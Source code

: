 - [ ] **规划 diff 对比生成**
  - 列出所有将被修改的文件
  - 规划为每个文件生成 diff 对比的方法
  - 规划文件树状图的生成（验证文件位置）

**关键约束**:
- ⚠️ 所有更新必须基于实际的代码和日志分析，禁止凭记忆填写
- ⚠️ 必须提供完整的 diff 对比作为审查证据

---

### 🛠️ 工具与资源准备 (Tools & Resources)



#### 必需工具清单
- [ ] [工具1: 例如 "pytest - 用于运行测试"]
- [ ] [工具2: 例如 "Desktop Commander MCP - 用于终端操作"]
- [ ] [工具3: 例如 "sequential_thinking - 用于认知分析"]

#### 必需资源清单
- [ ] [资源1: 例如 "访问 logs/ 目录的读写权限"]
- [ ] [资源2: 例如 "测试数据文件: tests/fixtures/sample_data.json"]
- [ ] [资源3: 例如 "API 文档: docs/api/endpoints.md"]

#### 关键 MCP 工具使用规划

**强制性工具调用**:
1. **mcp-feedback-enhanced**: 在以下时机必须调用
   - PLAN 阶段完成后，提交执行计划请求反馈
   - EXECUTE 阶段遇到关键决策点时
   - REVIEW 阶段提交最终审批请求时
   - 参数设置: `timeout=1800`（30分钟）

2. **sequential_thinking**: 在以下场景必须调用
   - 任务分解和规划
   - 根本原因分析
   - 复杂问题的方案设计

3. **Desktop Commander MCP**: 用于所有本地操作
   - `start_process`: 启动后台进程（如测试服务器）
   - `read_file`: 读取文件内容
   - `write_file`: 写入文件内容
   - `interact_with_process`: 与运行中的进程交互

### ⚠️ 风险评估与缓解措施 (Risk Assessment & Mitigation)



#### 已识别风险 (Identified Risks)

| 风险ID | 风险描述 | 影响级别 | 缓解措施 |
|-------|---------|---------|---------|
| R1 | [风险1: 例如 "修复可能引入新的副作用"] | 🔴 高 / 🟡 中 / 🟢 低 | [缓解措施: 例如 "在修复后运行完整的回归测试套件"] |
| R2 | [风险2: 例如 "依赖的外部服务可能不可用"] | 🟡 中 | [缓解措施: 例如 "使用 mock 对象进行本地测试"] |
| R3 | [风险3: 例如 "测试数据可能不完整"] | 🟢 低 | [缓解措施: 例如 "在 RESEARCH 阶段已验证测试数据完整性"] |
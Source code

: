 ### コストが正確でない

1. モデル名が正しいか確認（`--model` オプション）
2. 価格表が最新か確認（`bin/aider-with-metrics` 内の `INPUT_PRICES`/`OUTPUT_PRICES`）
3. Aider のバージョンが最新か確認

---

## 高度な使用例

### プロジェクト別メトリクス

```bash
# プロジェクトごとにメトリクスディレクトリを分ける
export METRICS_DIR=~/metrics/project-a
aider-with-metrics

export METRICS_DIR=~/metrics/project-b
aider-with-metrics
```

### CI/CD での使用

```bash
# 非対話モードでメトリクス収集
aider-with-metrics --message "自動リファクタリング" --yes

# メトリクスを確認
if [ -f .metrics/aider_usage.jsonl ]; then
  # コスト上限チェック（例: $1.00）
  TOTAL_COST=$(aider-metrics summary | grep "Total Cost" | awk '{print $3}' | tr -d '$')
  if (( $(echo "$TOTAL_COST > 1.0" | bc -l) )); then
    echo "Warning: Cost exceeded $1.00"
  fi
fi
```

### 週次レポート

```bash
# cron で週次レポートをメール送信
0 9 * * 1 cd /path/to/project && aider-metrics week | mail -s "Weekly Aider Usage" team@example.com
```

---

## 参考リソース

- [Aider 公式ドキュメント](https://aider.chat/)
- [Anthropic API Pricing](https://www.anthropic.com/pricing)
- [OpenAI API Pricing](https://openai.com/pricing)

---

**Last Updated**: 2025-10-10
* * *
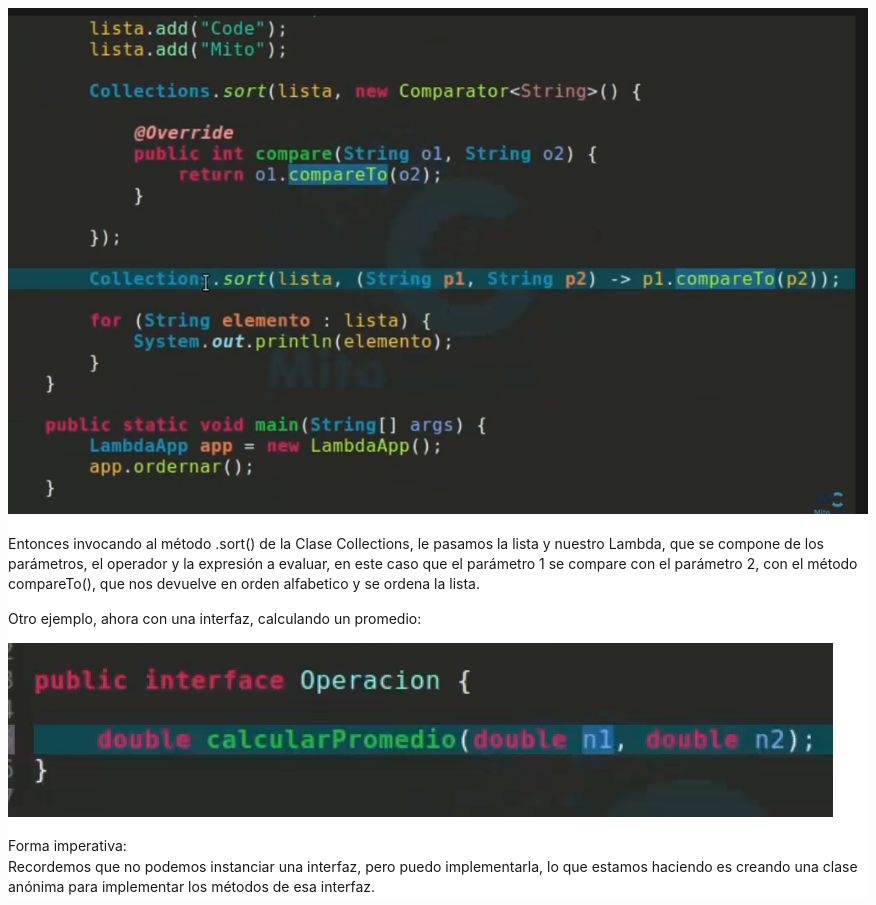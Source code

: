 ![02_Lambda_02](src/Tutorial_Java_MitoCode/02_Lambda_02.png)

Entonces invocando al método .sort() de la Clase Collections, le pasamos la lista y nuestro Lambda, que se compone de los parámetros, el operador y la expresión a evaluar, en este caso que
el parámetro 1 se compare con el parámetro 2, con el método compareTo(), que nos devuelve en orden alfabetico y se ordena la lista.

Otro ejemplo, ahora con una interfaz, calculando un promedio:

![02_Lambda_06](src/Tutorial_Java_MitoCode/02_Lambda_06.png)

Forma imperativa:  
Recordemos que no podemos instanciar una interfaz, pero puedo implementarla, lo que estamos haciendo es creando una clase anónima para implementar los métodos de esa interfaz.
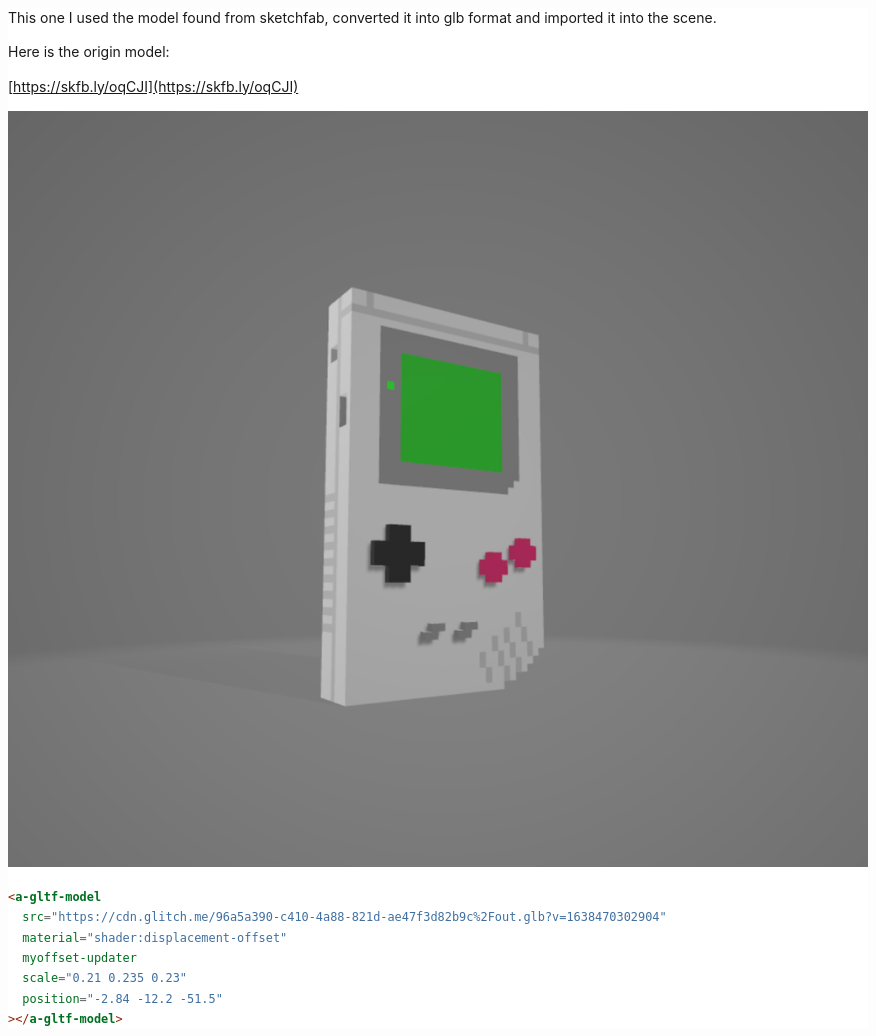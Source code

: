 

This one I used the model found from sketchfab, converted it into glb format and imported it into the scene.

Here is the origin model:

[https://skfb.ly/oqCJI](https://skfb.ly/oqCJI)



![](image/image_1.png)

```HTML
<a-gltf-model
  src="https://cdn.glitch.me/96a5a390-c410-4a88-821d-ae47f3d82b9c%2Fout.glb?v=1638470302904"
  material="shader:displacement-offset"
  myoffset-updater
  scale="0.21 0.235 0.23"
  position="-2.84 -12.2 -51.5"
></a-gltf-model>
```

Aim of the exercise: Answer with one number only: how many lines in the listing include "https".

Expected answer: 5